The task for the watchdogs, the Liberian media, to keep checking and reporting the ills of the Liberian society became more cumbersome. Not only that, attempts to dig in after the facts of the misdeeds in government attracted the most severe treatment.

Government did not take media resolve lying down, but came cracking down on editors and their media outlets for reportedly probing public officials’ malpractices and in many instances, targeting reporters conducting the investigation. To this effect, several leading journalists from the News, Inquirer, Heritage, Independent, and Analyst were victims of Taylor’s dreadful security forces.

The media was reporting on how Taylor and his associates were looting state resources but could not pay civil servants for years. As a result, media houses were either shut down or regularly intimidated when journalists reported critical issues that affected the survival of the citizenry. The detention and torture of ‘journalist’ Hassan Bility of the Analyst newspaper is a classic example of Taylor’s brutality against journalists during his rule in Liberia.

The civil war ended with Taylor surfaced behind bars in The Hague but Liberians again witnessed another promises, this time coming from a lady who has been in the vanguard of social justice, rule of law and good governance, Madam Ellen Johnson-Sirleaf. Following her election in 2005 as Africa’s first female elected president, she went on record at her inaugural ceremony, by committing her administration to the fight against corruption, declaring it public “enemy number one.” To consolidate this commitment, the new President called on every Liberian, especially the media, to help fight corruption.
Clearing speaking, this enemy, corruption, has been undermining development and growth in Liberia.
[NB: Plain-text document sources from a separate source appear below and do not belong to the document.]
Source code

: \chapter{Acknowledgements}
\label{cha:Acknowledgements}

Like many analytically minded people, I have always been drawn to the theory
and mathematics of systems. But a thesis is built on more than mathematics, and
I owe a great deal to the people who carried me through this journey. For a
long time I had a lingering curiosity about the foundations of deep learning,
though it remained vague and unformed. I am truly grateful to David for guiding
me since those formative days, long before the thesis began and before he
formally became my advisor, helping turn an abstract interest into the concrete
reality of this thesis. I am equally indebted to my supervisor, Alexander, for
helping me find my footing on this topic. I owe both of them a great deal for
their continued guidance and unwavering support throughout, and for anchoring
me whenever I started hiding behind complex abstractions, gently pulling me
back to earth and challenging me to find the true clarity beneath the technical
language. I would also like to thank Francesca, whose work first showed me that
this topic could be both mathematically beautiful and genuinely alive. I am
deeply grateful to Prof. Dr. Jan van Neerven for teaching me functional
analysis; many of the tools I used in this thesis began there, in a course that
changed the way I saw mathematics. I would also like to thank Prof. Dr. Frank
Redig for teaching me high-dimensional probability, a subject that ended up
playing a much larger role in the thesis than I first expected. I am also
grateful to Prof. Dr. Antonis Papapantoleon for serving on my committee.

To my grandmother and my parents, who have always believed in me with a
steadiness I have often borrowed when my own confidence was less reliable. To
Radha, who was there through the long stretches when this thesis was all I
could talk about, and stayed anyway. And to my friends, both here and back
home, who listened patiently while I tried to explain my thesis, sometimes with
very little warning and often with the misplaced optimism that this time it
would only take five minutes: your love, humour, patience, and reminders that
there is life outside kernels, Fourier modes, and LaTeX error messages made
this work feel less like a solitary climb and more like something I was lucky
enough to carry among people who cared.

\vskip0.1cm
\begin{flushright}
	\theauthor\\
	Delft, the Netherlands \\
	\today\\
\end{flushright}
To help her revise the quagmire, President Johnson-Sirleaf particularly invited the press, stressing that the “media should fight it by exposing officials who will engage in malpractices.”

From that statement, some Liberian media houses and practitioners including, The Independent, The News, Public Agenda, FrontPage and New Democrat newspapers decided to lend support and fueled their vigor and therefore got set to fight the deadly disease (corruption),attacking it wherever it was found and where applicable, prevent it by exposure or beaming the early warning signals.
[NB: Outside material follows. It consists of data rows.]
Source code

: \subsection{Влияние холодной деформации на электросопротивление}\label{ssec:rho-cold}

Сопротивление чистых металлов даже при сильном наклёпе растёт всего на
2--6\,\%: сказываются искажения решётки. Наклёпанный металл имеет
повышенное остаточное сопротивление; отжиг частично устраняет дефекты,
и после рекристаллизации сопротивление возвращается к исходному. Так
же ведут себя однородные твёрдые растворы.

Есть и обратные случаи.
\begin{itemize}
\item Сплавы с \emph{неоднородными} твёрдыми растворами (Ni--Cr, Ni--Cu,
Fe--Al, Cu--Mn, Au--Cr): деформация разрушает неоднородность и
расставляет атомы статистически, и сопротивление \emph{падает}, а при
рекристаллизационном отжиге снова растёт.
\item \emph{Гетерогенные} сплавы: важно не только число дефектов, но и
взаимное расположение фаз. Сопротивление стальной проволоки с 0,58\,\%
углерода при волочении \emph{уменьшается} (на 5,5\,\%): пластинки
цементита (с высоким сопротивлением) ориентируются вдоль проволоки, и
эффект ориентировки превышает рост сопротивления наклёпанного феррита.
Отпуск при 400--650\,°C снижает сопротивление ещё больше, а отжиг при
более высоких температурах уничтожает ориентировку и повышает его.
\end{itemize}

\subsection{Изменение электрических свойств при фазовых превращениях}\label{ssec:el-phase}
But it soon became glaring that the government appeared not too sincere or focused on the fight against corruption; while nowadays officials of government stood behind the smokescreen of public policy on freedom of the press, transparency and accountability, the independent press was however systematically targeted, using state security personnel to intimidate reportage on malpractices in government. The President too joined the negative crusade against the media, when she publicly described journalists as ‘check books journalists’, a statement that did go down well with Press Union of Liberia. Former PUL Secretary-General, Alphonso Zeon defended media and said the press was working in very difficult terrain but the president was ‘frustrated’.

A heated fray developed between the government and the press but sooner, some leading dailies tactically resolved to side with the regime and engaged public relations reporting for the government, thus downplaying the importance of investigative journalism, fearing how this could affect their business interest or families. Many of such papers will do nothing about reporting on anything called corruption in spite of the glaring wave of corruption … institutionalized corruption. It is a somewhat self-censoring on reportage, apparently pursued to obtain adverts or benefits from government institutions. Some media managers attributed their slow-down on investigative reporting to the lack of coordinated opposition party to checkmate these reported corruption issues.
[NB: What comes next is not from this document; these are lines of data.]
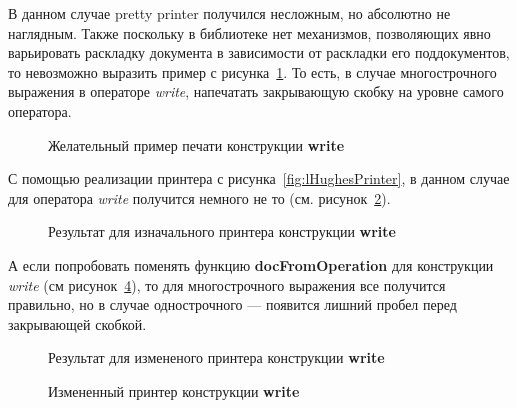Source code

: В данном случае pretty printer получился несложным, но абсолютно не наглядным. Также поскольку в библиотеке нет механизмов, позволяющих явно варьировать раскладку документа в зависимости от раскладки его поддокументов, то невозможно выразить пример с рисунка~\ref{fig:lGoodWriteEx}.
То есть, в случае многострочного выражения в операторе \textit{write}, напечатать закрывающую скобку на уровне самого оператора.

\begin{figure}[h!]
	
	\caption{Желательный пример печати конструкции \textbf{write}}
	\label{fig:lGoodWriteEx}
\end{figure}

С помощью реализации принтера с рисунка~\ref{fig:lHughesPrinter}, в данном случае для оператора \textit{write} получится немного не то (см. рисунок~\ref{fig:lCurWriteEx}).
\begin{figure}[h!]
	
	\caption{Результат для изначального принтера конструкции \textbf{write}}
	\label{fig:lCurWriteEx}
\end{figure}

А если попробовать поменять функцию \textbf{docFromOperation} для конструкции \textit{write} (см рисунок~\ref{fig:lHughesWriteChange}),
то для многострочного выражения все получится правильно, но в случае однострочного --- появится лишний пробел перед закрывающей скобкой.

\begin{figure}[h!]
	
	\caption{Результат для измененого принтера конструкции \textbf{write}}
	\label{fig:lBadWriteEx}
\end{figure}

\begin{figure}[h!]
	
	\caption{Измененный принтер конструкции \textbf{write}}
	\label{fig:lHughesWriteChange}
\end{figure}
But in the presence of huge international groupings here, the Ellen-led administration is following the footsteps of her predecessors like Presidents Doe and Taylor with state security forces brutalizing and intimidating journalists. During the first term of President Johnson-Sirleaf, state security officers on several occasions beat up journalists for asking what governmental functionaries would consider “critical questions.”
A Liberian media advocacy group, the Center for Media Studies and Peace Building recorded and reported over fifty (50) separate incidents of attacks on journalists since the incumbency of the Johnson-Sirleaf’s administration in her first term of six years. Although, government passed into law the Freedom of Information Act (FOI) in late 2010, officials were still reluctant to disclose public information to journalists especially on government’s financial transactions.

Quite obvious is the hard fact that the administration had backtracked to the old tactics of using adverts to either censor or compel editorial compromises, often demanding papers to cut their stories in ways that suited governmental policies.

For the record, many Liberian media managers suffered sustained losses during the last civil war that forced Charles Taylor to resign; mindful of what adverts denials have done to media houses, couple of publishers have resolved not to get “critical” but rather seek to befriend the regime at night, and to benefit therefrom.

Some of these media practitioners have gotten so money oriented that anything could go, not in the least to talk about compromising public interest cases. For instance, some have reneged on investigating major concessions in the oil and gas sector, timber industry, mining and the privatization of leading state-owned enterprises including sea and airports without investigating the contracts and benefits thereof.

They have failed to inquire what the citizens’ benefits were in these various contracts and concessions. How these rehabilitation projects are being tailored; are they emergency projects or sustainable or durable ones and what are the safeguards and monitoring mechanisms put into place for the country not to fall victim to substandard works as in the case of two Chinese construction companies-CHICO and CICO currently involved in road construction projects around the country. They are also sanctioning the rampant abuse and murder of little girls; financial and administrative malpractices as well as the decadence of the moral rectitude of the Liberian society.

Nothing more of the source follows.